• _Record set_
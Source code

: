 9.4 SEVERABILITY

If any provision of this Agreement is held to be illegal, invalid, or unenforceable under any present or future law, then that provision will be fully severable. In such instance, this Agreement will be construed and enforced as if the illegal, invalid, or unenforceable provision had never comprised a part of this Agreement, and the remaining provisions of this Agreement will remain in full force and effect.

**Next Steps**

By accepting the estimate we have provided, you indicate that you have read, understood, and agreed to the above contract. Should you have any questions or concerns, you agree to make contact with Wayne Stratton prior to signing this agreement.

• _Task details_
Go through the records, tally the lines holding the word "this", and give only the tally.

• _Response_
2